If the industry is looking at mitigating its environmental impact, we need to correctly attribute responsibility.

White Plague outbreak caused by warming seas triggered coral deaths, not dredging as previously claimed, says study (Photo: WPrecht)

White Plague outbreak caused by warming seas triggered coral deaths, not dredging as previously claimed, says study (Photo: WPrecht)

A hotly debated dredging project in the Port of Miami now seems to be innocent of causing mass coral death despite attention-grabbing media coverage. The ‘PortMiami dredging killed a half-million corals’ headline was reproduced across hundreds of news sites, apparently telling the story of how “tens of thousands of coral colonies and over 250 acres of reef” were harmed by fine grains of sand transported by the works.

Great headlines – but wrong, according to a new study published in the Environmental Monitoring and Assessment journal with the snappy title of ‘Regional coral disease outbreak overwhelms impacts from a local dredge project’.

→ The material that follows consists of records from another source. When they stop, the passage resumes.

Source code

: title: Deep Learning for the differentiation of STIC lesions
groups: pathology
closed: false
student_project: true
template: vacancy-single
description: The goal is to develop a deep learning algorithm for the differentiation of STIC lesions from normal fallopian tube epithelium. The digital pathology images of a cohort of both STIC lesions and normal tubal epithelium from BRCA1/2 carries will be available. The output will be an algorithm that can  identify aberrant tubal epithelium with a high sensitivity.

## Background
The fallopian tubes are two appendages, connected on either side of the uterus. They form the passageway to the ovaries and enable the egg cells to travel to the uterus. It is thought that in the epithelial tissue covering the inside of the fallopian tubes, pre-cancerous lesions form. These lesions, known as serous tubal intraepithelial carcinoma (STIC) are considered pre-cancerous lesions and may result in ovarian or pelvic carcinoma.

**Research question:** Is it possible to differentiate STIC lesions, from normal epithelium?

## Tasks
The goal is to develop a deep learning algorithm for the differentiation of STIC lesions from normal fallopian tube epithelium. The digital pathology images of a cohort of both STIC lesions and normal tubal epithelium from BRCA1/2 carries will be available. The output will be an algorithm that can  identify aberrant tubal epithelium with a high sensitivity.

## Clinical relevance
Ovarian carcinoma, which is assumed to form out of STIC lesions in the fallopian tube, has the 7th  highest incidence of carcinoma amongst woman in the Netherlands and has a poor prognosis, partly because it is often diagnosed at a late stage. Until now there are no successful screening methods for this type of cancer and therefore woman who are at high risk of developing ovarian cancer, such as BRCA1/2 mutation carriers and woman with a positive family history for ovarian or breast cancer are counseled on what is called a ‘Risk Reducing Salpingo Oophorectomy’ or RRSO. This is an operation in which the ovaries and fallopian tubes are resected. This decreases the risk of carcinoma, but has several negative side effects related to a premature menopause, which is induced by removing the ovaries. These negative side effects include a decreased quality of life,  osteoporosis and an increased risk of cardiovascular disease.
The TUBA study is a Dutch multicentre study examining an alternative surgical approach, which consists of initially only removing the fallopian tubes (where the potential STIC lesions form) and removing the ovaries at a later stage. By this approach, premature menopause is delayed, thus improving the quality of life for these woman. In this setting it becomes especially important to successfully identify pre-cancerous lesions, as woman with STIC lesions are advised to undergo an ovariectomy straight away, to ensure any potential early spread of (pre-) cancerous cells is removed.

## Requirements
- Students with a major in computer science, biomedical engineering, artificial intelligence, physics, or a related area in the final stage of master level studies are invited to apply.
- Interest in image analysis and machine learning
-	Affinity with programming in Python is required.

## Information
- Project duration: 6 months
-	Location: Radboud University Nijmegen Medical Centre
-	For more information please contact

Bill Precht, director of Dial Cordy & Associates’ Marine & Coastal Programs, was involved in the original monitoring and contributed to the study. He explained that in 2014, during the programme's monitoring period, record warm summer sea-surface temperatures lead to thermally induced coral bleaching events: a well-documented delayed trigger for ‘white plague disease’ (WPD), and added that most healthy corals have an innate ability to shrug off a certain amount of sand.

What seemed to be the ‘smoking gun’, the large-scale coral death during the dredging work, appears instead to be down to the susceptibility of particular species of tagged colonies to the WPD epidemic that raced around the Florida coastline at the time.

So, did the dredge at least contribute by weakening the coral? According to the study’s analysis, dredge effects were fairly minimal by contrast, the disease being “14-times more deadly than even the largest marine construction project performed in the USA”.

While the original story had a rather simplistic emotional appeal, it has the unfortunate effect of leaving the real culprit – climate change – unchallenged said Precht. The paper concluded that “until climate change is addressed, it is likely that local attempts to manage coral resilience will continue to fail”.